Mona Lisa Yuchengco is a Filipino-American community activist, publisher and filmmaker. She was born in Manila, Philippines and moved to San Francisco in 1982 with her two sons. Yuchengco graduated from Assumption College with degrees in Liberal Arts and Education and earned a master's degree in Business Administration from Ateneo University.

In 1992 Yuchengco founded Filipinas, a magazine specifically directed toward the Filipino American community. The magazine, in its prime, covered various topics such as the lack of compensation of Filipino Veterans in World War II, domestic violence and Filipino identity.
Yuchengco sold Filipinas in 2005 and it dropped its print version in 2010, existing solely online thereafter. In late 2012 Yuchengco started a new magazine, Positively Filipino, that was solely available on the internet. In 2014 Positively Filipino writers took six Plaridel Awards, boosting the magazine's status.

==Filmmaking career==
In 2012, Yuchengco produced and directed "Marilou Diaz-Abaya: Filmmaker on a Voyage". The film is a feature documentary film about Marilou Diaz-Abaya, Yuchengco's sister-in-law, who is considered one of the 20th Century's most renowned Filipino film directors. "Filmmaker on a Voyage" screened at the Center for Asian American Media's CAAMFest in 2013. Yuchengco also co-produced the multi-award-winning Right Footed, a feature documentary profile of Filipino-American pilot and disability activist Jessica Cox that was directed by Nick T. Spark. In addition to its long festival run, the film screened in 2016 as part of a fundraiser for Philippine International Aid.

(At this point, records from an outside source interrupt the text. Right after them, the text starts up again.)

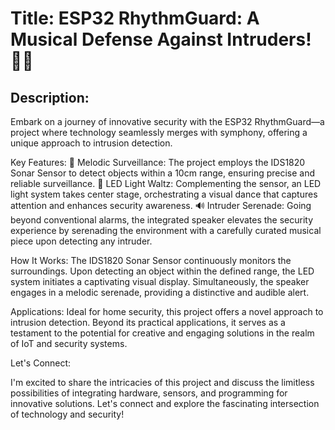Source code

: # Title: ESP32 RhythmGuard: A Musical Defense Against Intruders! 🤖🎵

## Description:
Embark on a journey of innovative security with the ESP32 RhythmGuard—a project where technology seamlessly merges with symphony, 
offering a unique approach to intrusion detection.

Key Features:
👀 Melodic Surveillance: The project employs the IDS1820 Sonar Sensor to detect objects within a 10cm range, ensuring precise and reliable surveillance.
🕺 LED Light Waltz: Complementing the sensor, an LED light system takes center stage, orchestrating a visual dance that captures attention and enhances security awareness.
🔊 Intruder Serenade: Going beyond conventional alarms, the integrated speaker elevates the security experience by serenading the environment with a carefully curated musical piece upon detecting any intruder.

How It Works:
The IDS1820 Sonar Sensor continuously monitors the surroundings. Upon detecting an object within the defined range, 
the LED system initiates a captivating visual display. Simultaneously, the speaker engages in a melodic serenade, providing a distinctive and audible alert.

Applications:
Ideal for home security, this project offers a novel approach to intrusion detection.
Beyond its practical applications, it serves as a testament to the potential 
for creative and engaging solutions in the realm of IoT and security systems.

Let's Connect:

I'm excited to share the intricacies of this project and discuss the limitless possibilities of integrating hardware, sensors, and programming for innovative solutions. Let's connect and explore the fascinating intersection of technology and security!
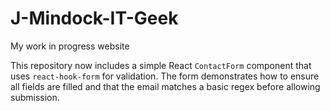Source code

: # J-Mindock-IT-Geek
My work in progress website

This repository now includes a simple React `ContactForm` component that uses `react-hook-form` for validation. The form demonstrates how to ensure all fields are filled and that the email matches a basic regex before allowing submission.

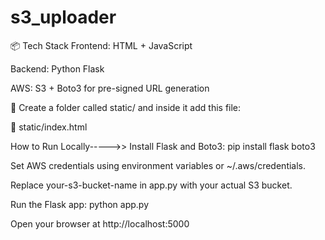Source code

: 
# s3_uploader
📦 Tech Stack
Frontend: HTML + JavaScript

Backend: Python Flask

AWS: S3 + Boto3 for pre-signed URL generation

📁 Create a folder called static/ and inside it add this file:

📄 static/index.html


How to Run Locally----->>
Install Flask and Boto3:
pip install flask boto3

Set AWS credentials using environment variables or ~/.aws/credentials.

Replace your-s3-bucket-name in app.py with your actual S3 bucket.

Run the Flask app:
python app.py

Open your browser at http://localhost:5000

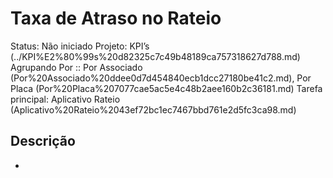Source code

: # Taxa de Atraso no Rateio

Status: Não iniciado
Projeto: KPI’s (../KPI%E2%80%99s%20d82325c7c49b48189ca757318627d788.md)
Agrupando Por :: Por Associado (Por%20Associado%20ddee0d7d454840ecb1dcc27180be41c2.md), Por Placa (Por%20Placa%207077cae5ac5e4c48b2aee160b2c36181.md)
Tarefa principal: Aplicativo Rateio (Aplicativo%20Rateio%2043ef72bc1ec7467bbd761e2d5fc3ca98.md)

## Descrição

-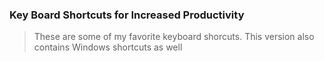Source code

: ### Key Board Shortcuts for Increased Productivity 

>These are some of my favorite keyboard shorcuts.
>This version also contains Windows shortcuts as well
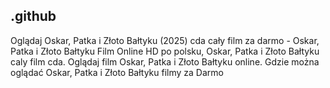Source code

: ## .github

Oglądaj Oskar, Patka i Złoto Bałtyku (2025) cda cały film za darmo - Oskar, Patka i Złoto Bałtyku Film Online HD po polsku, Oskar, Patka i Złoto Bałtyku caly film cda. Oglądaj film Oskar, Patka i Złoto Bałtyku online. Gdzie można oglądać Oskar, Patka i Złoto Bałtyku filmy za Darmo
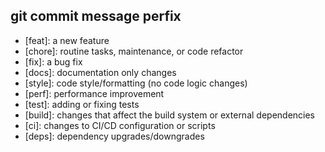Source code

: ## git commit message perfix
- [feat]: a new feature
- [chore]: routine tasks, maintenance, or code refactor
- [fix]: a bug fix
- [docs]: documentation only changes
- [style]: code style/formatting (no code logic changes)
- [perf]: performance improvement
- [test]: adding or fixing tests
- [build]: changes that affect the build system or external dependencies
- [ci]: changes to CI/CD configuration or scripts
- [deps]: dependency upgrades/downgrades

==Community service and awards==
Yuchengco has been involved in various charities and organizations relating to Asian American interests. In 1986 she founded Philippine International Aid, which she chairs. Among other awards, she was awarded the President's citation by Philippine President Gloria Arroyo December 12, 2002, for her contributions to the Filipino community in the United States.

==Personal life==
Yuchengco is married to Lloyd LaCuesta and has two sons and several grandchildren. She is the daughter of Alfonso Yuchengco.